Local U. No. 626 of U. Bro. of C. & J. v. Delaware Contr. Ass'n, 344 F. Supp. 1281 (D. Del. 1972)

US District Court for the District of Delaware - 344 F. Supp. 1281 (D. Del. 1972)
June 21, 1972

344 F. Supp. 1281 (1972)

LOCAL UNION NO. 626 OF the UNITED BROTHERHOOD OF CARPENTERS AND JOINERS OF AMERICA, AFL-CIO, Plaintiff,
v.
DELAWARE CONTRACTORS ASSOCIATION, Inc., a Delaware corporation, Defendant.

Civ. A. No. 4241.

United States District Court, D. Delaware.

June 21, 1972.

*1282 Harvey B. Rubenstein, Wilmington, Del., for plaintiff.

Daniel M. Kristol, of Killoran & Van Brunt, Wilmington, Del., and Vincent J. Apruzzese and Francis A. Mastro, Apruzzese & McDermott, Springfield, N. J., of counsel, for defendant.

 
*1283 OPINION

LATCHUM, District Judge.

The complaint in this action seeks a declaratory judgment that the administration of the vacation plan of the plaintiff, Local Union No. 626 of the United Brotherhood of Carpenters and Joiners of America, AFL-CIO ("Local 626"), does not violate Section 302 of the Labor-Management Relations Act of 1947 as amended, 61 Stat. 157, 29 U.S.C. § 186, (the "Act"). The defendant, Delaware Contractors Association, Inc. ("DCA")[1] has counterclaimed seeking a declaratory judgment that the plaintiff's vacation plan does violate that section of the Act.

Jurisdiction exists by virtue of 29 U. S.C. § 185, 28 U.S.C. §§ 2201 and 2202.

In order to comprehend the nature of this controversy, it is necessary that the factual background of the vacation plan in question be discussed in some detail.

A vacation plan for members of Local 626 was first provided for in a collective bargaining agreement entered into between DCA and Local 626 for the period May 1, 1965 through April 30, 1969. Paragraph 18 of that agreement provided, in part: "On May 1, 1968, the wages of Journeyman members shall be increased by 25 cents, of which 15 cents wages shall be used and applied for Local 626 vacation plan at applicable wage rate."[2] In 1969, the parties entered into another collective bargaining agreement for the period from May 1, 1969 to April 30, 1971. Article VI, Section 5 of that agreement provided, in pertinent part: "The Employer agrees to deduct from Journeymen members' wages the sum of $.15 per each hour worked as a Vacation Fund, and such sums shall be remitted as directed by Local 626 Vacation Plan."[3]

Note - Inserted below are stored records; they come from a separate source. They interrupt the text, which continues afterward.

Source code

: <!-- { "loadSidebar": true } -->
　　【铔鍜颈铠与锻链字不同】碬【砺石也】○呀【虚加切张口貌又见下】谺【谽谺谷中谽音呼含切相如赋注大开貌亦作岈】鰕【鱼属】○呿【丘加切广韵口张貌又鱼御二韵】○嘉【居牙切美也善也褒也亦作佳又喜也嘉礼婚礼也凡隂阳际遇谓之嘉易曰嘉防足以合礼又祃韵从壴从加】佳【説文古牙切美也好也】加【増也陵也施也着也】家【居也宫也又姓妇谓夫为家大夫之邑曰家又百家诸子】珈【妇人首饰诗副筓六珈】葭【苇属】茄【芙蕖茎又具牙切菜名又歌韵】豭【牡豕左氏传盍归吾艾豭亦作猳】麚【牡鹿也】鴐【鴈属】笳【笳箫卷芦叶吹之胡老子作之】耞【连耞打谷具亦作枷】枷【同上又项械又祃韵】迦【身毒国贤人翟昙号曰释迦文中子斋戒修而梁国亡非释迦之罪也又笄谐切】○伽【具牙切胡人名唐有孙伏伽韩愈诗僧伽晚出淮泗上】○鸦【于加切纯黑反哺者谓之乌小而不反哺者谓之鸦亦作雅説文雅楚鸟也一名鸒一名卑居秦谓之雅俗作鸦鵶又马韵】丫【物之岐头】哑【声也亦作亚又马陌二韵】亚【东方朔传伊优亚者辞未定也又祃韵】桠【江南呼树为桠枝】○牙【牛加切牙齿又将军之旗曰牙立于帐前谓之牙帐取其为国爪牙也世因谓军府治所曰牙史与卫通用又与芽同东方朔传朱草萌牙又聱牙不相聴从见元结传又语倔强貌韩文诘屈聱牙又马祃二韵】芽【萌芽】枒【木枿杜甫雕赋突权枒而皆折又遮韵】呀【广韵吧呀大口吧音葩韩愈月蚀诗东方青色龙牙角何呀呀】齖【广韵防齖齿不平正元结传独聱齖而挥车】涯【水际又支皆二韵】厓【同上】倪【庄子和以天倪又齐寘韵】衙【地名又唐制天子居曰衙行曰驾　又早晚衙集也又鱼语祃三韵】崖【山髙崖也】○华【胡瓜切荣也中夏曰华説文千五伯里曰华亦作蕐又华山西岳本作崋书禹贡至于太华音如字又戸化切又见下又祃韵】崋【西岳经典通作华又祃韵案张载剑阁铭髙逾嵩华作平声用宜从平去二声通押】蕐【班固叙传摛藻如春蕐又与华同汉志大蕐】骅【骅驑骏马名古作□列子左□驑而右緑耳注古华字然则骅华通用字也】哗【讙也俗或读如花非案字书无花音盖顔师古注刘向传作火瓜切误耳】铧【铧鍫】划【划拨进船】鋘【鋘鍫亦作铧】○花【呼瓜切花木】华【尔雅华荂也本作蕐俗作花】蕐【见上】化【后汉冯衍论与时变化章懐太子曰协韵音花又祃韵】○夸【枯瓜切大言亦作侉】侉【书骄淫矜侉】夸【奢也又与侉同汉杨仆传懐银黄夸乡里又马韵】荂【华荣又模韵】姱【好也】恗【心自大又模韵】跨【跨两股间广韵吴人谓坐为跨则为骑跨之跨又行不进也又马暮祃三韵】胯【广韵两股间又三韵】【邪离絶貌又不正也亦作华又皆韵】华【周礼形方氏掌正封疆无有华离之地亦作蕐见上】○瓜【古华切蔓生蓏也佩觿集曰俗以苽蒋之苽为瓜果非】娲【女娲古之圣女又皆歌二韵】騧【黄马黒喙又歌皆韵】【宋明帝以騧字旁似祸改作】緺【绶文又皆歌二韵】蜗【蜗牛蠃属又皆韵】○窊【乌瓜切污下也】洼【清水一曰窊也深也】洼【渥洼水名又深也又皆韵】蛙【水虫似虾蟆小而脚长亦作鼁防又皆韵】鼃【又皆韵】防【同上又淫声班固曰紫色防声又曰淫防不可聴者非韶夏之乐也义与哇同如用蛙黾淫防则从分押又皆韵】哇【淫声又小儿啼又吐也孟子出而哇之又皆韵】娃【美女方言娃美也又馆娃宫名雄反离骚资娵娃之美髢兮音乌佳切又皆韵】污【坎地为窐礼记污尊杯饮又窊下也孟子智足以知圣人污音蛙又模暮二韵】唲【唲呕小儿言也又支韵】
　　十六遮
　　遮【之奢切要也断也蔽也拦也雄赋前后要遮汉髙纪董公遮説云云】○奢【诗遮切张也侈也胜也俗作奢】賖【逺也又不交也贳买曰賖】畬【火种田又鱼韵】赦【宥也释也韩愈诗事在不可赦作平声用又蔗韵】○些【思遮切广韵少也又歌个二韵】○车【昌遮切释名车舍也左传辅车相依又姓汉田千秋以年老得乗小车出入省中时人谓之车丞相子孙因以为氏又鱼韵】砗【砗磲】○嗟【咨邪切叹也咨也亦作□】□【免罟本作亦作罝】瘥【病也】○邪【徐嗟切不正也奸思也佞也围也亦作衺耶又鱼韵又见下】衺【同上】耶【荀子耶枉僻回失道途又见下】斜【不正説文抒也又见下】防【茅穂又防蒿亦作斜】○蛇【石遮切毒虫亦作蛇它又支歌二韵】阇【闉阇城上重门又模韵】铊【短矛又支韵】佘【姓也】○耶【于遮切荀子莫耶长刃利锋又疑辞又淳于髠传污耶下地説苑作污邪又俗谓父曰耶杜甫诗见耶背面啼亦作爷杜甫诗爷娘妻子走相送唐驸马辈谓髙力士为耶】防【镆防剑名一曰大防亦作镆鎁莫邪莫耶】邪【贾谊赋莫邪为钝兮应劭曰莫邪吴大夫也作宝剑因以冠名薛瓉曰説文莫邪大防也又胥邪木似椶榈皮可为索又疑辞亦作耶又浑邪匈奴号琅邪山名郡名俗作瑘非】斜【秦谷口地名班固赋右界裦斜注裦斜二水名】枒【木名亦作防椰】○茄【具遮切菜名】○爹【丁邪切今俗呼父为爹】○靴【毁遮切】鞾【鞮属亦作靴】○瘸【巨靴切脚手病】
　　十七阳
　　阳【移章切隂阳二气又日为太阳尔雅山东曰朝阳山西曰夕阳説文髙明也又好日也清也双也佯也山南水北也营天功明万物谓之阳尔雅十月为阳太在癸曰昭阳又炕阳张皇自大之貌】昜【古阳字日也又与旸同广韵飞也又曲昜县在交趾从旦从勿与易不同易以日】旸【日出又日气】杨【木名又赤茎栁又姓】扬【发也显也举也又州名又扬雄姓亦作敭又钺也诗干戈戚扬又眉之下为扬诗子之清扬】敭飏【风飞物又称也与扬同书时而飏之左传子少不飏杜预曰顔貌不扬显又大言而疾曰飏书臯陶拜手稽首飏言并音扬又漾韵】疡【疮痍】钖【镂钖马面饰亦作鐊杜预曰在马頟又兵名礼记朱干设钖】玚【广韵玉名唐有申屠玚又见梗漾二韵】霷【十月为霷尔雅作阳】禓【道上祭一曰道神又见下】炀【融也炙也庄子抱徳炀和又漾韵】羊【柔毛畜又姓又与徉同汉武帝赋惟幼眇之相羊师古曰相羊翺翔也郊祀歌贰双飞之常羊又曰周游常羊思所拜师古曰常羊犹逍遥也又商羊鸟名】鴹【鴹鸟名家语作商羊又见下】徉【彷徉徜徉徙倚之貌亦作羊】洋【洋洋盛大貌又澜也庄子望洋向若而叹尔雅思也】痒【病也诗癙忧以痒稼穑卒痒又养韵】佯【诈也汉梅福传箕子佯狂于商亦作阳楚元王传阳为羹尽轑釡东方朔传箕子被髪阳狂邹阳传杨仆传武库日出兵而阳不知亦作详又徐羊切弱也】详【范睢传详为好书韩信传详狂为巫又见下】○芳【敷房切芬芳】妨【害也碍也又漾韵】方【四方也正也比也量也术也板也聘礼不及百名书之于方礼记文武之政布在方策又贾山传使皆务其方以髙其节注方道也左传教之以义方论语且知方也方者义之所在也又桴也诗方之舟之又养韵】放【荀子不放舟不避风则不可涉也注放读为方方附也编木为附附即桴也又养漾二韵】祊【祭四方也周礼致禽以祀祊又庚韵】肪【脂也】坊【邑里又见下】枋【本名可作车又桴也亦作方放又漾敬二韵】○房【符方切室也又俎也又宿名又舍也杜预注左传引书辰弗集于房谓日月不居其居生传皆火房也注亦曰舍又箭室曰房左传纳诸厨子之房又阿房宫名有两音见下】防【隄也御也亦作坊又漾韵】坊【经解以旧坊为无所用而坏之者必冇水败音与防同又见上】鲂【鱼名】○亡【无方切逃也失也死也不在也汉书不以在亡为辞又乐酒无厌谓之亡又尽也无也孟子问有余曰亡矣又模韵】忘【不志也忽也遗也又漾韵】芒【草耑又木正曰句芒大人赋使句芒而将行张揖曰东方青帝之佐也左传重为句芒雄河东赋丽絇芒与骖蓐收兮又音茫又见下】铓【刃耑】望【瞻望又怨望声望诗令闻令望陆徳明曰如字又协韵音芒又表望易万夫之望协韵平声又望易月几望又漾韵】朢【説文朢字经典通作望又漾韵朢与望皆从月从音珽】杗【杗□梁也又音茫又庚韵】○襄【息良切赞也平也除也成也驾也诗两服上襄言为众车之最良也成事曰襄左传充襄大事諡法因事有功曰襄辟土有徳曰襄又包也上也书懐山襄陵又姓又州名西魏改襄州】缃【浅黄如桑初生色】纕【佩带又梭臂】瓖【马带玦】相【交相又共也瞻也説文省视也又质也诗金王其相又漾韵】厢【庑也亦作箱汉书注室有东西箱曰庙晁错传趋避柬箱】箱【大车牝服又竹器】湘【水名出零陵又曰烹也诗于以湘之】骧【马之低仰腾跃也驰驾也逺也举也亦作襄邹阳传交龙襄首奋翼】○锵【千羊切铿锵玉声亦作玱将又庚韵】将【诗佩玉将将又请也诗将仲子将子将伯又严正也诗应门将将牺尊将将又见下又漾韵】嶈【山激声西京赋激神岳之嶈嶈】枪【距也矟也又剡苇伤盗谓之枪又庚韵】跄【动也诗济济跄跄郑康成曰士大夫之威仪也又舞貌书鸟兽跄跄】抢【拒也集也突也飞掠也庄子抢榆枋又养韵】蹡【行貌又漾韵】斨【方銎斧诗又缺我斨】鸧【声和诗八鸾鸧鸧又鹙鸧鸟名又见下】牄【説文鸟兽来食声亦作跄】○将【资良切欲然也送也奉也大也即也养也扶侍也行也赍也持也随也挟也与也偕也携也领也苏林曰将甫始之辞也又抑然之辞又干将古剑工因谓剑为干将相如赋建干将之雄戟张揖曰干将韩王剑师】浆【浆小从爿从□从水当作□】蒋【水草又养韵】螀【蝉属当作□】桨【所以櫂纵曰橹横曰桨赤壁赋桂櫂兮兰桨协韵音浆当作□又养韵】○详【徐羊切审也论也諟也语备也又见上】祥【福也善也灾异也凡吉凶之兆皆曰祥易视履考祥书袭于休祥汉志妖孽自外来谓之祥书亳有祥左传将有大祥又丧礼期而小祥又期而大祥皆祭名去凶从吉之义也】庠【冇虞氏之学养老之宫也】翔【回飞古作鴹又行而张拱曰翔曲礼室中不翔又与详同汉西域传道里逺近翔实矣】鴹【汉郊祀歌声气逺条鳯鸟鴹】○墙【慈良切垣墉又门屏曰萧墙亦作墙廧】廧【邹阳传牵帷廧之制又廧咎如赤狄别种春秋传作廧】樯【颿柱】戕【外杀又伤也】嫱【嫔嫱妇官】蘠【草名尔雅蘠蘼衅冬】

In 1971, during the course of negotiations for a collective bargaining agreement between Local 626 and DCA, DCA refused to agree to any contract provision requiring the deduction of monies from the wages of employees unless such deductions were forwarded to a vacation fund jointly administered by representatives of the union and the participating employers and which otherwise conformed in all respects to the requirements of 29 U.S.C. § 186. Local 626 took the position that the vacation plan as then administered did not violate the Act. Thereafter, in August, 1971, the parties entered into another collective bargaining agreement for a term which extended from May 1, 1971 to April 30, 1973. Article VII, Section 5 of the latter agreement provides: "Pursuant to the Memorandum of Understanding between the parties to this agreement dated August 17, 1971, relative to the question of making the vacation fund a trust fund, this question shall be settled by the respective counsel for the Union and for the employer. Upon official legal determination of this question, both the Union and the employer shall be bound by such determination."[4]

Counsel for the parties being unable to settle the question, this suit for declaratory relief followed.

On March 29, 1968, Local 626 entered into a separate agreement with Wilmington Savings Fund Society ("WSFS") for the administration of the vacation fund provided by the collective bargaining agreement running from May 1, 1965 to April 30, 1969.[5] The WSFS agreement provided that withdrawals by union members were to be *1284 limited to one each calendar year and that any withdrawal could only be made upon presentation of the union member's most recent quarterly bank statement, together with his union book or his social security card. Additionally, the WSFS agreement contained an express disclaimer that it created a trust or that the bank was acting in any other capacity than as a mere depository for the funds; a service for which no charge was made. The 1968 WSFS agreement between Local 626 and WSFS was followed by another similar agreement, dated August 5, 1969.[6] This latter agreement, presently in force, is essentially the same as the 1968 agreement except that it permits withdrawals of funds by union members at quarterly intervals rather than once each calendar year.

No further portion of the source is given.